Climate & Corruption Case Atlas - Climate Governance Integrity Programme

  • Zimbabwe

Kariba REDD+ project faces scrutiny after carbon credit integrity concerns and contract termination

Corruption Type

Greenwashing, Mismanagement

Integrity concerns in large-scale forest carbon projects
The Kariba REDD+ project, one of the largest forest conservation offset initiatives globally, was designed under the REDD+ mechanism to generate carbon credits by preventing deforestation. These credits were sold on voluntary carbon markets to corporations seeking to offset their emissions.

However, scrutiny intensified in 2023 after investigative reporting suggested that the project may have issued more carbon credits than justified by its actual emissions reductions. Such over-crediting undermines the environmental integrity of offsets, allowing buyers to claim emissions reductions that may not have occurred in reality.

In 2025, these concerns were formally validated when Verra concluded that approximately 57 per cent of issued credits were excess, primarily due to inflated deforestation baselines. This confirmed that a substantial portion of the project’s claimed climate impact was overstated.

According to South Pole, it kept 25 per cent of profits, but documents show it kept 42 per cent; its Zimbabwean partner kept 30 per cent while communities that should have been funded to stop deforestation got only 28 per cent.

Shifting accountability
In February 2023, South Pole publicly defended the Kariba project, asserting that all credits issued during its first 10-year crediting period were valid and rejecting claims of over-issuance.

Yet by October 2023, the company reversed course and terminated its agreement with Carbon Green Investments, citing concerns linked to project management and credibility. The abrupt shift raised questions about due diligence processes, internal oversight, and the robustness of verification standards in the voluntary carbon market.

By 2025, South Pole had fully exited the project and publicly distanced itself from its outcomes, while cooperating with external investigations.
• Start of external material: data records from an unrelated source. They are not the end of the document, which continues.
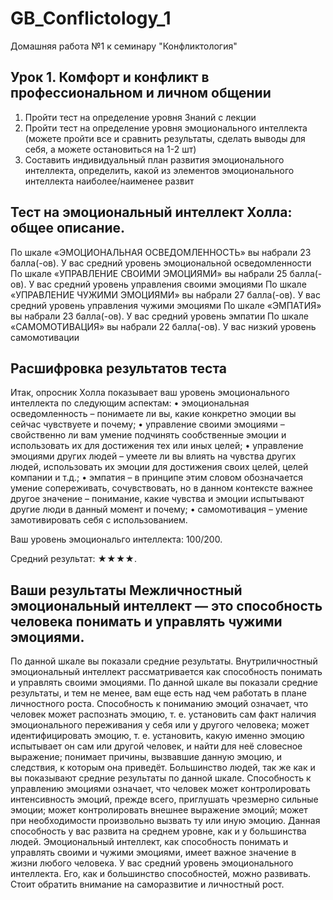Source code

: # GB_Conflictology_1
Домашняя работа №1 к семинару "Конфликтология"

## Урок 1. Комфорт и конфликт в профессиональном и личном общении
1. Пройти тест на определение уровня Знаний с лекции
2. Пройти тест на определение уровня эмоционального интеллекта (можете пройти все и сравнить результаты, сделать выводы для себя, а можете остановиться на 1-2 шт)
3. Составить индивидуальный план развития эмоционального интеллекта, определить, какой из элементов эмоционального интеллекта наиболее/наименее развит

## Тест на эмоциональный интеллект Холла: общее описание.
По шкале «ЭМОЦИОНАЛЬНАЯ ОСВЕДОМЛЕННОСТЬ» вы набрали 23 балла(-ов). У вас средний уровень эмоциональной осведомленности
По шкале «УПРАВЛЕНИЕ СВОИМИ ЭМОЦИЯМИ» вы набрали 25 балла(-ов). У вас средний уровень управления своими эмоциями
По шкале «УПРАВЛЕНИЕ ЧУЖИМИ ЭМОЦИЯМИ» вы набрали 27 балла(-ов). У вас средний уровень управления чужими эмоциями
По шкале «ЭМПАТИЯ» вы набрали 23 балла(-ов). У вас средний уровень эмпатии
По шкале «САМОМОТИВАЦИЯ» вы набрали 22 балла(-ов). У вас низкий уровень самомотивации

## Расшифровка результатов теста
Итак, опросник Холла показывает ваш уровень эмоционального интеллекта по следующим аспектам:
•	эмоциональная осведомленность – понимаете ли вы, какие конкретно эмоции вы сейчас чувствуете и почему;
•	управление своими эмоциями – свойственно ли вам умение подчинять сообственные эмоции и использовать их для достижения тех или иных целей;
•	управление эмоциями других людей – умеете ли вы влиять на чувства других людей, использовать их эмоции для достижения своих целей, целей компании и т.д.;
•	эмпатия – в принципе этим словом обозначается умение сопереживать, сочувствовать, но в данном контексте важнее другое значение – понимание, какие чувства и эмоции испытывают другие люди в данный момент и почему;
•	самомотивация – умение замотивировать себя с использованием. 

Ваш уровень эмоциональго интеллекта: 100/200. 

Средний результат: ★★★★. 

## Ваши результаты Межличностный эмоциональный интеллект — это способность человека понимать и управлять чужими эмоциями. 
По данной шкале вы показали средние результаты. 
Внутриличностный эмоциональный интеллект рассматривается как способность понимать и управлять своими эмоциями. По данной шкале вы показали средние результаты, и тем не менее, вам еще есть над чем работать в плане личностного роста. 
Способность к пониманию эмоций означает, что человек может распознать эмоцию, т. е. установить сам факт наличия эмоционального переживания у себя или у другого человека; может идентифицировать эмоцию, т. е. установить, какую именно эмоцию испытывает он сам или другой человек, и найти для неё словесное выражение; понимает причины, вызвавшие данную эмоцию, и следствия, к которым она приведёт. Большинство людей, так же как и вы показывают средние результаты по данной шкале. 
Способность к управлению эмоциями означает, что человек может контролировать интенсивность эмоций, прежде всего, приглушать чрезмерно сильные эмоции; может контролировать внешнее выражение эмоций; может при необходимости произвольно вызвать ту или иную эмоцию.  Данная способность у вас развита на среднем уровне, как и у большинства людей. 
Эмоциональный интеллект, как способность понимать и управлять своими и чужими эмоциями, имеет важное значение в жизни любого человека. У вас средний уровень эмоционального интеллекта. Его, как и большинство способностей, можно развивать. Стоит обратить внимание на саморазвитие и личностный рост.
The company also committed to cancelling a significant volume of credits it still held, reflecting reputational and liability concerns.

Meanwhile, the project developer, Carbon Green Investments, has disputed aspects of the findings, and the project itself has continued operating locally despite its suspension from major carbon certification systems.

Systemic risks in carbon certification
This case highlights structural weaknesses in the governance of voluntary carbon markets, where private certifiers, project developers, and intermediaries operate with limited regulatory oversight. The Kariba case also exposed challenges in enforcement, particularly when projects exit certification registries, limiting the ability of standards bodies to impose corrective measures.

Key concerns include:

  • Incentives for over-crediting: Financial returns are linked to the volume of credits issued, creating pressure to inflate baselines or projections.
  • Weak oversight and fragmented roles: Developers, certifiers, and intermediaries operate with overlapping but unclear accountability.
  • Limited transparency: Project-level data and methodologies are often inaccessible or difficult to independently verify.

The Kariba controversy has become emblematic of broader concerns surrounding REDD+ and voluntary carbon markets. It adds to growing calls for stronger regulation, standardised methodologies, and independent oversight mechanisms.